A Unix Cook-Booklet: Manipulating files

2. Manipulating files

A Unix file is a sequence of 8-bit bytes. Files have names and they are organized in directories. In this section we show how to manipulate files without looking at their contents.

2.1 Putting files in directories

mkdir dirname makes a new directory and rmdir dirname removes it. Rmdir agrees to remove an an empty directory only. cp copies files, mv moves them and rm removes:


cp fn fnnew                    # copy a file, new name is fnnew
cp fn ../tex/fnnew             # copy, placing the copy in a different directory
cp fn1 fn2 fn3 ~/dir           # copy fn1,fn2,fn3 in dir, which is under home directory
cp -r dir1 dir2                # copy whole directory recursively
cp -r -p dir1 dir2             # preserve permissions etc.
mv fn fnnew                    # rename fn to be fnnew
mv fn1 fn2 ... dir             # move files to directory
mv dir1 dir2                   # move directory (SAME FILE SYSTEM)
mv dir1 dir2 ... dirN          # move directories (SAME FILE SYSTEM)
rm fn                          # remove a file
rm fn1 fn2                     # remove the named files
rm -r dir                      # remove directory recursively (all its contents)

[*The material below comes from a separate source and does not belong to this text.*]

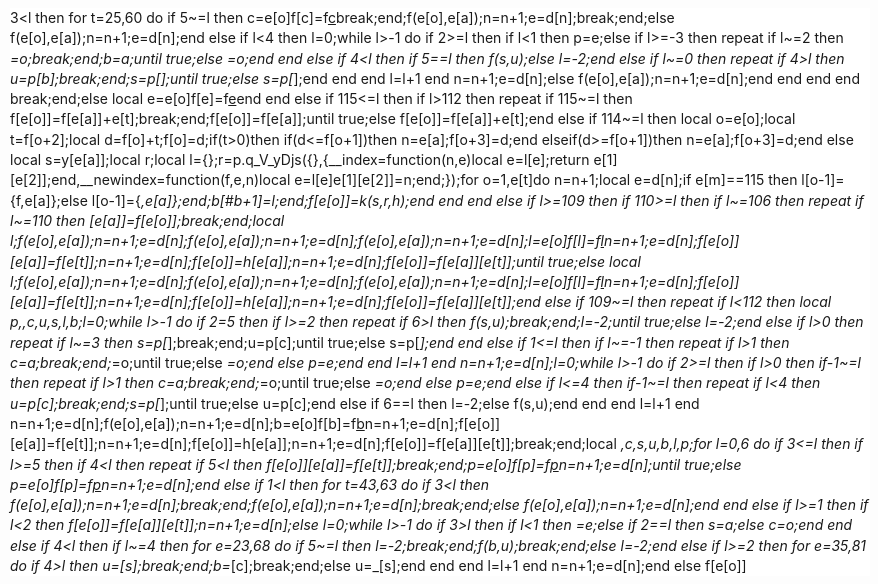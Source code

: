 3<l then for t=25,60 do if 5~=l then c=e[o]f[c]=f[c](r(f,c+1,e[a]))break;end;f(e[o],e[a]);n=n+1;e=d[n];break;end;else f(e[o],e[a]);n=n+1;e=d[n];end else if l<4 then l=0;while l>-1 do if 2>=l then if l<1 then p=e;else if l>=-3 then repeat if l~=2 then _=o;break;end;b=a;until true;else _=o;end end else if 4<l then if 5==l then f(s,u);else l=-2;end else if l~=0 then repeat if 4>l then u=p[b];break;end;s=p[_];until true;else s=p[_];end end end l=l+1 end n=n+1;e=d[n];else f(e[o],e[a]);n=n+1;e=d[n];end end end end break;end;else local e=e[o]f[e]=f[e]()end end else if 115<=l then if l>112 then repeat if 115~=l then f[e[o]]=f[e[a]]+e[t];break;end;f[e[o]]=f[e[a]];until true;else f[e[o]]=f[e[a]]+e[t];end else if 114~=l then local o=e[o];local t=f[o+2];local d=f[o]+t;f[o]=d;if(t>0)then if(d<=f[o+1])then n=e[a];f[o+3]=d;end elseif(d>=f[o+1])then n=e[a];f[o+3]=d;end else local s=y[e[a]];local r;local l={};r=p.q_V_yDjs({},{__index=function(n,e)local e=l[e];return e[1][e[2]];end,__newindex=function(f,e,n)local e=l[e]e[1][e[2]]=n;end;});for o=1,e[t]do n=n+1;local e=d[n];if e[m]==115 then l[o-1]={f,e[a]};else l[o-1]={_,e[a]};end;b[#b+1]=l;end;f[e[o]]=k(s,r,h);end end end else if l>=109 then if 110>=l then if l~=106 then repeat if l~=110 then _[e[a]]=f[e[o]];break;end;local l;f(e[o],e[a]);n=n+1;e=d[n];f(e[o],e[a]);n=n+1;e=d[n];f(e[o],e[a]);n=n+1;e=d[n];l=e[o]f[l]=f[l](r(f,l+1,e[a]))n=n+1;e=d[n];f[e[o]][e[a]]=f[e[t]];n=n+1;e=d[n];f[e[o]]=h[e[a]];n=n+1;e=d[n];f[e[o]]=f[e[a]][e[t]];until true;else local l;f(e[o],e[a]);n=n+1;e=d[n];f(e[o],e[a]);n=n+1;e=d[n];f(e[o],e[a]);n=n+1;e=d[n];l=e[o]f[l]=f[l](r(f,l+1,e[a]))n=n+1;e=d[n];f[e[o]][e[a]]=f[e[t]];n=n+1;e=d[n];f[e[o]]=h[e[a]];n=n+1;e=d[n];f[e[o]]=f[e[a]][e[t]];end else if 109~=l then repeat if l<112 then local p,_,c,u,s,l,b;l=0;while l>-1 do if 2<l then if l>=5 then if l>=2 then repeat if 6>l then f(s,u);break;end;l=-2;until true;else l=-2;end else if l>0 then repeat if l~=3 then s=p[_];break;end;u=p[c];until true;else s=p[_];end end else if 1<=l then if l~=-1 then repeat if l>1 then c=a;break;end;_=o;until true;else _=o;end else p=e;end end l=l+1 end n=n+1;e=d[n];l=0;while l>-1 do if 2>=l then if l>0 then if-1~=l then repeat if l>1 then c=a;break;end;_=o;until true;else _=o;end else p=e;end else if l<=4 then if-1~=l then repeat if l<4 then u=p[c];break;end;s=p[_];until true;else u=p[c];end else if 6==l then l=-2;else f(s,u);end end end l=l+1 end n=n+1;e=d[n];f(e[o],e[a]);n=n+1;e=d[n];b=e[o]f[b]=f[b](r(f,b+1,e[a]))n=n+1;e=d[n];f[e[o]][e[a]]=f[e[t]];n=n+1;e=d[n];f[e[o]]=h[e[a]];n=n+1;e=d[n];f[e[o]]=f[e[a]][e[t]];break;end;local _,c,s,u,b,l,p;for l=0,6 do if 3<=l then if l>=5 then if 4<l then repeat if 5<l then f[e[o]][e[a]]=f[e[t]];break;end;p=e[o]f[p]=f[p](r(f,p+1,e[a]))n=n+1;e=d[n];until true;else p=e[o]f[p]=f[p](r(f,p+1,e[a]))n=n+1;e=d[n];end else if 1<l then for t=43,63 do if 3<l then f(e[o],e[a]);n=n+1;e=d[n];break;end;f(e[o],e[a]);n=n+1;e=d[n];break;end;else f(e[o],e[a]);n=n+1;e=d[n];end end else if l>=1 then if l<2 then f[e[o]]=f[e[a]][e[t]];n=n+1;e=d[n];else l=0;while l>-1 do if 3>l then if l<1 then _=e;else if 2==l then s=a;else c=o;end end else if 4<l then if l~=4 then for e=23,68 do if 5~=l then l=-2;break;end;f(b,u);break;end;else l=-2;end else if l>=2 then for e=35,81 do if 4>l then u=_[s];break;end;b=_[c];break;end;else u=_[s];end end end l=l+1 end n=n+1;e=d[n];end else f[e[o]]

Thus, if cp and mv are given more than 2 arguments, the last one must be an existing directory. Generally mv refuses to move entire directories across file systems, because this would involve physically copying them and then removing.

The cp, mv, rm commands can be given the -i option to inquire the user about any overwrite. On some systems this is the default (alias cp 'cp -i' has been done in C-shell; on Bourne-Again Shell bash, alias cp='cp -i'). The -f flag can be used to force the commands through without asking questions.

Any of the commands cp, mv, rm can remove or overwrite data permanently. Either use the -i option or think twice before hitting Return.

2.2 Symbolic links

Symbolic links are created by ln -s truefile linkname. Symbolic links can point to across file systems without restrictions, and they can point to directories as well as files. Symbolic links are handy for example if you use LaTeX to create your papers and seminar talks and want to reuse the same figures. LaTeX finds the figure files easily if they are in the current directory, and typically you keep files with a single talk in its own directory. Without symbolic links you would have to copy all the figure files in each talk directory, wasting disk space. With symbolic links, only one copy is retained, the others are just links pointing to it.

A symbolic link is removed by rm. It removes the link, not the file it points to.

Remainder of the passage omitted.